▶ [How to complete this task] Reproduce what is written in the records below exactly, and leave out the images.

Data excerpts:
Segment Open

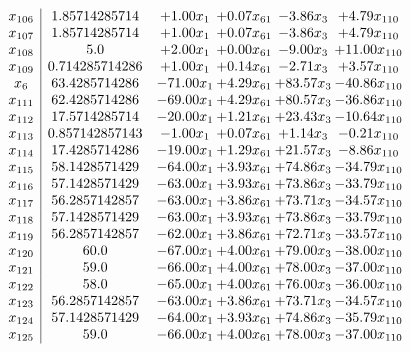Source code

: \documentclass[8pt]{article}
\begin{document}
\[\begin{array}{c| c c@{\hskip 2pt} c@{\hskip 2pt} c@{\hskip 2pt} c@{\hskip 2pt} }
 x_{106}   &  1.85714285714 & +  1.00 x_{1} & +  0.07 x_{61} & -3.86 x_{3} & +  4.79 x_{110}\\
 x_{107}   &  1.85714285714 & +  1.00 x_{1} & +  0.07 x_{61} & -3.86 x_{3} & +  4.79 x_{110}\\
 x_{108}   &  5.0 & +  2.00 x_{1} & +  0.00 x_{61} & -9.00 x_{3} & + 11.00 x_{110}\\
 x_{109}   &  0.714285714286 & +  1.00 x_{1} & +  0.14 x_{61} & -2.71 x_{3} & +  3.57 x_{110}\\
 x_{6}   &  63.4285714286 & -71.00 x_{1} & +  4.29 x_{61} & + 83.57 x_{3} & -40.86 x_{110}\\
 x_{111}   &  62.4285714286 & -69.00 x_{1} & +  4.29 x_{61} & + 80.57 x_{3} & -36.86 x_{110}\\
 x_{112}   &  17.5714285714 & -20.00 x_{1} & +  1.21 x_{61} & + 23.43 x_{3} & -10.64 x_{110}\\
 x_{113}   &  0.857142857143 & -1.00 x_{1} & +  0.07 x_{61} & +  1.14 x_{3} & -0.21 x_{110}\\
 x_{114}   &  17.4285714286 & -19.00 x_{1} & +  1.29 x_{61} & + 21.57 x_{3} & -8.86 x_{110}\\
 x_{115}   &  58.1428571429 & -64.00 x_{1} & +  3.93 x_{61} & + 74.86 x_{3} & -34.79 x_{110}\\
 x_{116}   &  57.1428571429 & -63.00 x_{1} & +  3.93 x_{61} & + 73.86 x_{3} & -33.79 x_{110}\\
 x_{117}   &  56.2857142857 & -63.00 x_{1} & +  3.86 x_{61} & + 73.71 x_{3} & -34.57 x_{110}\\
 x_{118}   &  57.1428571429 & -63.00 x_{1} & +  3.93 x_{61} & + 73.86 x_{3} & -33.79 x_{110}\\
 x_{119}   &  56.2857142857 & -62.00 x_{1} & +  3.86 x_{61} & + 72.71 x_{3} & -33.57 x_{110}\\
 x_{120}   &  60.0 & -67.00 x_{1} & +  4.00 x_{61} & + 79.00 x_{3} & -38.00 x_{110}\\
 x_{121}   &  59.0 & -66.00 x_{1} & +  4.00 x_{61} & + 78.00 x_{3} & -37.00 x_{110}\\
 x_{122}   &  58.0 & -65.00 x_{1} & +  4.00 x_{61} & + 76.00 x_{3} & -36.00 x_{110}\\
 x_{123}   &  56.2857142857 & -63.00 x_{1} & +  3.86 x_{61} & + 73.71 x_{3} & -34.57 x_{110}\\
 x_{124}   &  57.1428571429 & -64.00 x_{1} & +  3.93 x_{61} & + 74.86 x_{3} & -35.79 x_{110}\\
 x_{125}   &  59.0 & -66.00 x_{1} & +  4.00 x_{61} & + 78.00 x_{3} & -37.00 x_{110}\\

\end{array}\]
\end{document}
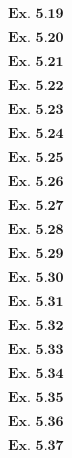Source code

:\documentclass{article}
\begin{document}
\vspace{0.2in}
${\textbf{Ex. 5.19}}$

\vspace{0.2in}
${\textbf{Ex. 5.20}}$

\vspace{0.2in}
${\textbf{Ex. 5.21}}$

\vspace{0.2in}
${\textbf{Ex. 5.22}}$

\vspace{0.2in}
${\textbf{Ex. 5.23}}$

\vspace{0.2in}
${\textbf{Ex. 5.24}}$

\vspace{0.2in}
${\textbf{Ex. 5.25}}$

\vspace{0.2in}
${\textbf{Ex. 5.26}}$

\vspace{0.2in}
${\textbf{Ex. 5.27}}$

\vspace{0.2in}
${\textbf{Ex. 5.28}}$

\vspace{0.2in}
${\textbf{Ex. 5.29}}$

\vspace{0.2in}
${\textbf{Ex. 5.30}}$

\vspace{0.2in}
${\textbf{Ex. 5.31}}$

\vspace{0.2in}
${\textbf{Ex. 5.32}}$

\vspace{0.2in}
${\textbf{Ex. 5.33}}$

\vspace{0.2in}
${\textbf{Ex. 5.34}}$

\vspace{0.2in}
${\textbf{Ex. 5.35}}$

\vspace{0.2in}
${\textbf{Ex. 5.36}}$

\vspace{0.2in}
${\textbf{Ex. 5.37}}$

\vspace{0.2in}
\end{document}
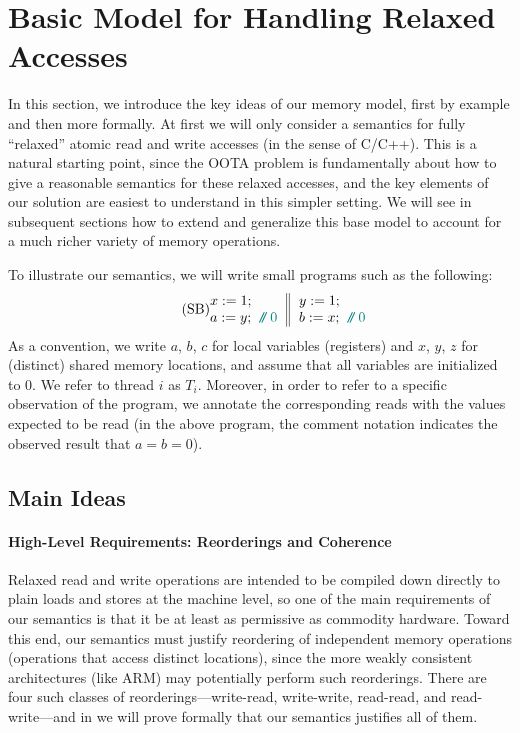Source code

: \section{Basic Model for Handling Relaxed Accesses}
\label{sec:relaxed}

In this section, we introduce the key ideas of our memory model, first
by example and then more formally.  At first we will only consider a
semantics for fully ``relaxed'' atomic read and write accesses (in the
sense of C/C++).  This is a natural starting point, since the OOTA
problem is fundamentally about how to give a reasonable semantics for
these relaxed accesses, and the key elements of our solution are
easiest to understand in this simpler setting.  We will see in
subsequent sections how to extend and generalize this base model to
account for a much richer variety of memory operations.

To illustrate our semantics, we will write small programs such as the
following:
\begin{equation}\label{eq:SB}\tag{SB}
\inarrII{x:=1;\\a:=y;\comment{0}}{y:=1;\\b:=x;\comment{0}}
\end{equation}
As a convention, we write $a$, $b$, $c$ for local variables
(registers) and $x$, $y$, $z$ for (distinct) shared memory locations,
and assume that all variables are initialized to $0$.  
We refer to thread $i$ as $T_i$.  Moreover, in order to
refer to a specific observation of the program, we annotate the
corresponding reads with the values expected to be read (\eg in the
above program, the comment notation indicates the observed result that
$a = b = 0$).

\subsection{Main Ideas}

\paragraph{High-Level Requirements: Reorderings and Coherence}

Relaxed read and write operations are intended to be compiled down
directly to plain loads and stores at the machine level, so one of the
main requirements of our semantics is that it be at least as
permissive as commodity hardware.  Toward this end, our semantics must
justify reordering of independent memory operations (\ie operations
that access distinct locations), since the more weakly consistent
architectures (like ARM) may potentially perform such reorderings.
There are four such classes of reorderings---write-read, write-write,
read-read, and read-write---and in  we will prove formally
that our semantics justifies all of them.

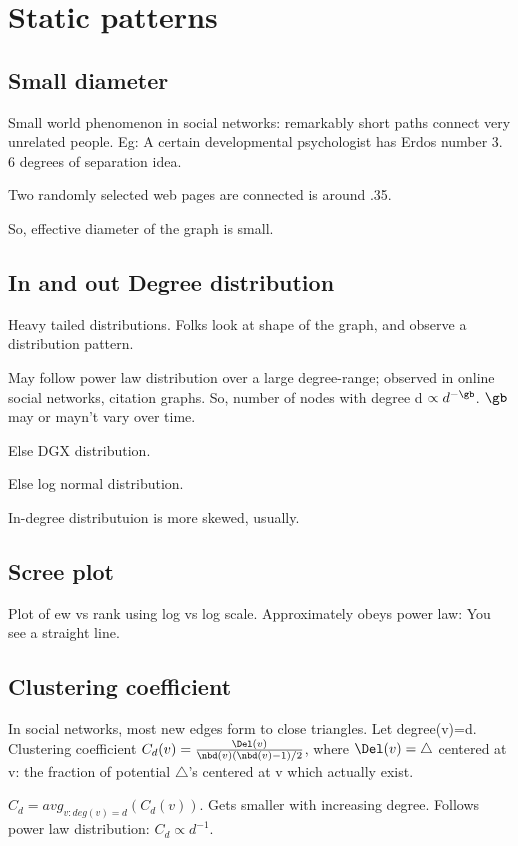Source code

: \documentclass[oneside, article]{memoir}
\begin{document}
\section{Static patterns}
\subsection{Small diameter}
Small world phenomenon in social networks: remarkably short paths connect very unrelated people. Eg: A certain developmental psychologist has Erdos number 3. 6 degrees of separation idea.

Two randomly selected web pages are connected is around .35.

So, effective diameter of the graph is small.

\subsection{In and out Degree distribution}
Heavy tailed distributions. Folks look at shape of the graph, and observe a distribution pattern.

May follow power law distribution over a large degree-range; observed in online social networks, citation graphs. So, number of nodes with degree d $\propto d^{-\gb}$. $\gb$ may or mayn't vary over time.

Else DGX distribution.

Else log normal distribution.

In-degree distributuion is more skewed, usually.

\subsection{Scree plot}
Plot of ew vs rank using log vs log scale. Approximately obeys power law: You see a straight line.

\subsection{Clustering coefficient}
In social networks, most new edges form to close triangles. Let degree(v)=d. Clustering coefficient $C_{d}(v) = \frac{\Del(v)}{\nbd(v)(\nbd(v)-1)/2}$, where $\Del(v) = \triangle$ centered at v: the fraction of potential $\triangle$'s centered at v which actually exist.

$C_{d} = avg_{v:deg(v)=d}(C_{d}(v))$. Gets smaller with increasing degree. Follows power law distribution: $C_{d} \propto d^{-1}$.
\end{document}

Segment Closed

▶ [Solution to the exercise]
Source code

: \documentclass[8pt]{article}
\begin{document}
\[\begin{array}{c| c c@{\hskip 2pt} c@{\hskip 2pt} c@{\hskip 2pt} c@{\hskip 2pt} }
 x_{106}   &  1.85714285714 & +  1.00 x_{1} & +  0.07 x_{61} & -3.86 x_{3} & +  4.79 x_{110}\\
 x_{107}   &  1.85714285714 & +  1.00 x_{1} & +  0.07 x_{61} & -3.86 x_{3} & +  4.79 x_{110}\\
 x_{108}   &  5.0 & +  2.00 x_{1} & +  0.00 x_{61} & -9.00 x_{3} & + 11.00 x_{110}\\
 x_{109}   &  0.714285714286 & +  1.00 x_{1} & +  0.14 x_{61} & -2.71 x_{3} & +  3.57 x_{110}\\
 x_{6}   &  63.4285714286 & -71.00 x_{1} & +  4.29 x_{61} & + 83.57 x_{3} & -40.86 x_{110}\\
 x_{111}   &  62.4285714286 & -69.00 x_{1} & +  4.29 x_{61} & + 80.57 x_{3} & -36.86 x_{110}\\
 x_{112}   &  17.5714285714 & -20.00 x_{1} & +  1.21 x_{61} & + 23.43 x_{3} & -10.64 x_{110}\\
 x_{113}   &  0.857142857143 & -1.00 x_{1} & +  0.07 x_{61} & +  1.14 x_{3} & -0.21 x_{110}\\
 x_{114}   &  17.4285714286 & -19.00 x_{1} & +  1.29 x_{61} & + 21.57 x_{3} & -8.86 x_{110}\\
 x_{115}   &  58.1428571429 & -64.00 x_{1} & +  3.93 x_{61} & + 74.86 x_{3} & -34.79 x_{110}\\
 x_{116}   &  57.1428571429 & -63.00 x_{1} & +  3.93 x_{61} & + 73.86 x_{3} & -33.79 x_{110}\\
 x_{117}   &  56.2857142857 & -63.00 x_{1} & +  3.86 x_{61} & + 73.71 x_{3} & -34.57 x_{110}\\
 x_{118}   &  57.1428571429 & -63.00 x_{1} & +  3.93 x_{61} & + 73.86 x_{3} & -33.79 x_{110}\\
 x_{119}   &  56.2857142857 & -62.00 x_{1} & +  3.86 x_{61} & + 72.71 x_{3} & -33.57 x_{110}\\
 x_{120}   &  60.0 & -67.00 x_{1} & +  4.00 x_{61} & + 79.00 x_{3} & -38.00 x_{110}\\
 x_{121}   &  59.0 & -66.00 x_{1} & +  4.00 x_{61} & + 78.00 x_{3} & -37.00 x_{110}\\
 x_{122}   &  58.0 & -65.00 x_{1} & +  4.00 x_{61} & + 76.00 x_{3} & -36.00 x_{110}\\
 x_{123}   &  56.2857142857 & -63.00 x_{1} & +  3.86 x_{61} & + 73.71 x_{3} & -34.57 x_{110}\\
 x_{124}   &  57.1428571429 & -64.00 x_{1} & +  3.93 x_{61} & + 74.86 x_{3} & -35.79 x_{110}\\
 x_{125}   &  59.0 & -66.00 x_{1} & +  4.00 x_{61} & + 78.00 x_{3} & -37.00 x_{110}\\

\end{array}\]
\end{document}
Source code

:\documentclass{article}
\begin{document}
\vspace{0.2in}
${\textbf{Ex. 5.19}}$

\vspace{0.2in}
${\textbf{Ex. 5.20}}$

\vspace{0.2in}
${\textbf{Ex. 5.21}}$

\vspace{0.2in}
${\textbf{Ex. 5.22}}$

\vspace{0.2in}
${\textbf{Ex. 5.23}}$

\vspace{0.2in}
${\textbf{Ex. 5.24}}$

\vspace{0.2in}
${\textbf{Ex. 5.25}}$

\vspace{0.2in}
${\textbf{Ex. 5.26}}$

\vspace{0.2in}
${\textbf{Ex. 5.27}}$

\vspace{0.2in}
${\textbf{Ex. 5.28}}$

\vspace{0.2in}
${\textbf{Ex. 5.29}}$

\vspace{0.2in}
${\textbf{Ex. 5.30}}$

\vspace{0.2in}
${\textbf{Ex. 5.31}}$

\vspace{0.2in}
${\textbf{Ex. 5.32}}$

\vspace{0.2in}
${\textbf{Ex. 5.33}}$

\vspace{0.2in}
${\textbf{Ex. 5.34}}$

\vspace{0.2in}
${\textbf{Ex. 5.35}}$

\vspace{0.2in}
${\textbf{Ex. 5.36}}$

\vspace{0.2in}
${\textbf{Ex. 5.37}}$

\vspace{0.2in}
\end{document}
Source code

: \section{Basic Model for Handling Relaxed Accesses}
\label{sec:relaxed}

In this section, we introduce the key ideas of our memory model, first
by example and then more formally.  At first we will only consider a
semantics for fully ``relaxed'' atomic read and write accesses (in the
sense of C/C++).  This is a natural starting point, since the OOTA
problem is fundamentally about how to give a reasonable semantics for
these relaxed accesses, and the key elements of our solution are
easiest to understand in this simpler setting.  We will see in
subsequent sections how to extend and generalize this base model to
account for a much richer variety of memory operations.

To illustrate our semantics, we will write small programs such as the
following:
\begin{equation}\label{eq:SB}\tag{SB}
\inarrII{x:=1;\\a:=y;\comment{0}}{y:=1;\\b:=x;\comment{0}}
\end{equation}
As a convention, we write $a$, $b$, $c$ for local variables
(registers) and $x$, $y$, $z$ for (distinct) shared memory locations,
and assume that all variables are initialized to $0$.  
We refer to thread $i$ as $T_i$.  Moreover, in order to
refer to a specific observation of the program, we annotate the
corresponding reads with the values expected to be read (\eg in the
above program, the comment notation indicates the observed result that
$a = b = 0$).

\subsection{Main Ideas}

\paragraph{High-Level Requirements: Reorderings and Coherence}

Relaxed read and write operations are intended to be compiled down
directly to plain loads and stores at the machine level, so one of the
main requirements of our semantics is that it be at least as
permissive as commodity hardware.  Toward this end, our semantics must
justify reordering of independent memory operations (\ie operations
that access distinct locations), since the more weakly consistent
architectures (like ARM) may potentially perform such reorderings.
There are four such classes of reorderings---write-read, write-write,
read-read, and read-write---and in  we will prove formally
that our semantics justifies all of them.

Source code

: \documentclass[oneside, article]{memoir}
\begin{document}
\section{Static patterns}
\subsection{Small diameter}
Small world phenomenon in social networks: remarkably short paths connect very unrelated people. Eg: A certain developmental psychologist has Erdos number 3. 6 degrees of separation idea.

Two randomly selected web pages are connected is around .35.

So, effective diameter of the graph is small.

\subsection{In and out Degree distribution}
Heavy tailed distributions. Folks look at shape of the graph, and observe a distribution pattern.

May follow power law distribution over a large degree-range; observed in online social networks, citation graphs. So, number of nodes with degree d $\propto d^{-\gb}$. $\gb$ may or mayn't vary over time.

Else DGX distribution.

Else log normal distribution.

In-degree distributuion is more skewed, usually.

\subsection{Scree plot}
Plot of ew vs rank using log vs log scale. Approximately obeys power law: You see a straight line.

\subsection{Clustering coefficient}
In social networks, most new edges form to close triangles. Let degree(v)=d. Clustering coefficient $C_{d}(v) = \frac{\Del(v)}{\nbd(v)(\nbd(v)-1)/2}$, where $\Del(v) = \triangle$ centered at v: the fraction of potential $\triangle$'s centered at v which actually exist.

$C_{d} = avg_{v:deg(v)=d}(C_{d}(v))$. Gets smaller with increasing degree. Follows power law distribution: $C_{d} \propto d^{-1}$.
\end{document}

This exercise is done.